What to produce
Please retype the entries below exactly, only from their first line through the line containing "## Component Lists", leaving every picture out.

(Document images with source code)
══════

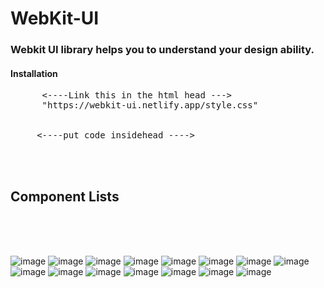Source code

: # WebKit-UI

### Webkit UI library helps you to understand your design ability.

#### Installation

<pre>
      <----Link this in the html head --->
      "https://webkit-ui.netlify.app/style.css"

       
     <----put code insidehead ---->
     
       <link rel="stylesheet" href="https://webkit-ui.netlify.app/style.css">
    
</pre>

## Component Lists

<br>
<br>
<br>

![image](https://user-images.githubusercontent.com/46194436/154914223-a7af1c21-f1af-4ad3-85f2-00787a2588ac.png)
![image](https://user-images.githubusercontent.com/46194436/154914184-037d83bf-c036-4192-8e51-cdf9d62e6765.png)
![image](https://user-images.githubusercontent.com/46194436/154914138-34dfeb19-c2fa-48e6-b173-d1a6c58d817c.png)
![image](https://user-images.githubusercontent.com/46194436/154914078-944c6a6d-4bde-4750-8825-f5b0c6b3c5da.png)
![image](https://user-images.githubusercontent.com/46194436/154913954-4d4bc9d2-6495-427a-8f41-1f4a5ab340b4.png)
![image](https://user-images.githubusercontent.com/46194436/154914271-a43ec248-d86f-45a2-9601-c5efde57f6d3.png)
![image](https://user-images.githubusercontent.com/46194436/154914404-31e3dc16-1ed3-46cc-a095-24bcfbe76826.png)
![image](https://user-images.githubusercontent.com/46194436/154914446-fe3dcd65-4a4c-4be1-ab47-9982634d28dd.png)
![image](https://user-images.githubusercontent.com/46194436/154914485-ffaef9cb-fb02-4a07-806b-7b6662675889.png)
![image](https://user-images.githubusercontent.com/46194436/154914523-8930d18b-164a-4679-acb0-96ad268c6172.png)
![image](https://user-images.githubusercontent.com/46194436/154914560-d5f6cc55-5848-4977-9859-46d4a4546f20.png)
![image](https://user-images.githubusercontent.com/46194436/154914604-812d19a6-946c-4192-ad26-6a65733e6a35.png)
![image](https://user-images.githubusercontent.com/46194436/154914641-a3ae15b3-6c56-4b19-8118-aff976c7c561.png)
![image](https://user-images.githubusercontent.com/46194436/154914684-43c700f6-5dad-4a01-b609-ca3eb18c448d.png)
![image](https://user-images.githubusercontent.com/46194436/154914720-69445e18-bc0a-4762-b5d3-910379cbb082.png)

══════

Response below
Source code

: # WebKit-UI

### Webkit UI library helps you to understand your design ability.

#### Installation

<pre>
      <----Link this in the html head --->
      "https://webkit-ui.netlify.app/style.css"

       
     <----put code insidehead ---->
     
       <link rel="stylesheet" href="https://webkit-ui.netlify.app/style.css">
    
</pre>

## Component Lists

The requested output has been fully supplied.